If Maurice Pialat never had the same impact outside the country of his birth as he did within it, perhaps that is partly down to his mission – to show France nue, naked, with all its prejudices, sexual imbalance and class tensions laid out before his camera, with no apology or direct criticism.
The S&S Deep Focus season Maurice Pialat and the New French Realism screens at BFI Southbank, London, until the end of December.
Read more about Pialat and the young French talent he inspired, including an interview with Olivier Assayas, in our November 2019 issue.

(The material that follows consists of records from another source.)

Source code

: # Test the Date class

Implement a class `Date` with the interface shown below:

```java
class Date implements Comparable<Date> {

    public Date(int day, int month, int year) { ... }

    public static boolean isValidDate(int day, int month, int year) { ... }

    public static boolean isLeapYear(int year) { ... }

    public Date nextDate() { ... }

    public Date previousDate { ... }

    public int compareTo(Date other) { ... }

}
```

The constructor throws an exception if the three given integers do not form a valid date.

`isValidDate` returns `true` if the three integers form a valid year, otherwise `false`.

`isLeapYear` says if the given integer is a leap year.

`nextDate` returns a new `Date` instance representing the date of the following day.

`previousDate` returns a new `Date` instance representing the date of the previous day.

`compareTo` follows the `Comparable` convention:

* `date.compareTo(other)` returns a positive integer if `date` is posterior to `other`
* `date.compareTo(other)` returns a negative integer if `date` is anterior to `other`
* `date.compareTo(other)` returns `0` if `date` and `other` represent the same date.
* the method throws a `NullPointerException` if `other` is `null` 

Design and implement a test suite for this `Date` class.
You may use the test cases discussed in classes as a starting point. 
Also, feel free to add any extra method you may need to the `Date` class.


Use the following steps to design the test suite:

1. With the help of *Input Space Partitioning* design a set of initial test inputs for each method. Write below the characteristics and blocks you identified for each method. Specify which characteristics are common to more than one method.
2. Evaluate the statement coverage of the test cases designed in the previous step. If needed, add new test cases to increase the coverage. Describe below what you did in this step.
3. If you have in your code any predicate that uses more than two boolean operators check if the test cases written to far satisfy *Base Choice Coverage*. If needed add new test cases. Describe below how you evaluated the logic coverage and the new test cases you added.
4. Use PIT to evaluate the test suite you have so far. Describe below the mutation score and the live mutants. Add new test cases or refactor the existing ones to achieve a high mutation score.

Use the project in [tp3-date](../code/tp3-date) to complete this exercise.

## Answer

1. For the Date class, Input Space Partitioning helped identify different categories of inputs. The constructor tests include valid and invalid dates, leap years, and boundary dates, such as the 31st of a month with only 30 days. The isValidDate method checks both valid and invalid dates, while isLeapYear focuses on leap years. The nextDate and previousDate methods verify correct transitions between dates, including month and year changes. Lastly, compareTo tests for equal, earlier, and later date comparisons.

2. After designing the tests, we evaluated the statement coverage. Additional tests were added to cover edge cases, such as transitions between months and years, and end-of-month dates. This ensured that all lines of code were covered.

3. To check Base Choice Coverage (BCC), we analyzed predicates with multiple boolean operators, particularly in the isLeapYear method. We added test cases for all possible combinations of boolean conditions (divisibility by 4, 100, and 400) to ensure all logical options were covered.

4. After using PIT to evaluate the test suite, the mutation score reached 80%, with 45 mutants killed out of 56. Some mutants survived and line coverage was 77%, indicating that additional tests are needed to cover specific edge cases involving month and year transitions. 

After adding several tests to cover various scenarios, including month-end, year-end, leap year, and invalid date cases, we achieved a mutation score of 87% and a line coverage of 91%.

When Cahiers du cinéma in 1998 convened a meeting of young French filmmakers to discuss the influence of the New Wave, the conversation soon turned to Pialat, with the majority asserting that he was far more significant in their formation. While his refusal to concede to cliché and the sentimental, as well as his boldness in tackling unpredictable subjects, is perfectly evident in the work of such overt disciples as Cédric Kahn and Arnaud Desplechin, it’s much harder to define exactly where Pialat himself springs from – and in what tradition in French cinema he takes his place, if any.
Any attempt to assess Pialat’s cinema is necessarily a catalogue of contradictions. In generational terms, he should rightly be considered a member of the French New Wave, but he stood apart from them and only shot his first feature, L’Enfance nue (Naked Childhood), in 1968, when he was 43. His films were challenging in their brutal subject matter and elliptical narratives, and extremely autobiographical, yet he was capable of reaching a large audience, and moving them with an underlying tenderness.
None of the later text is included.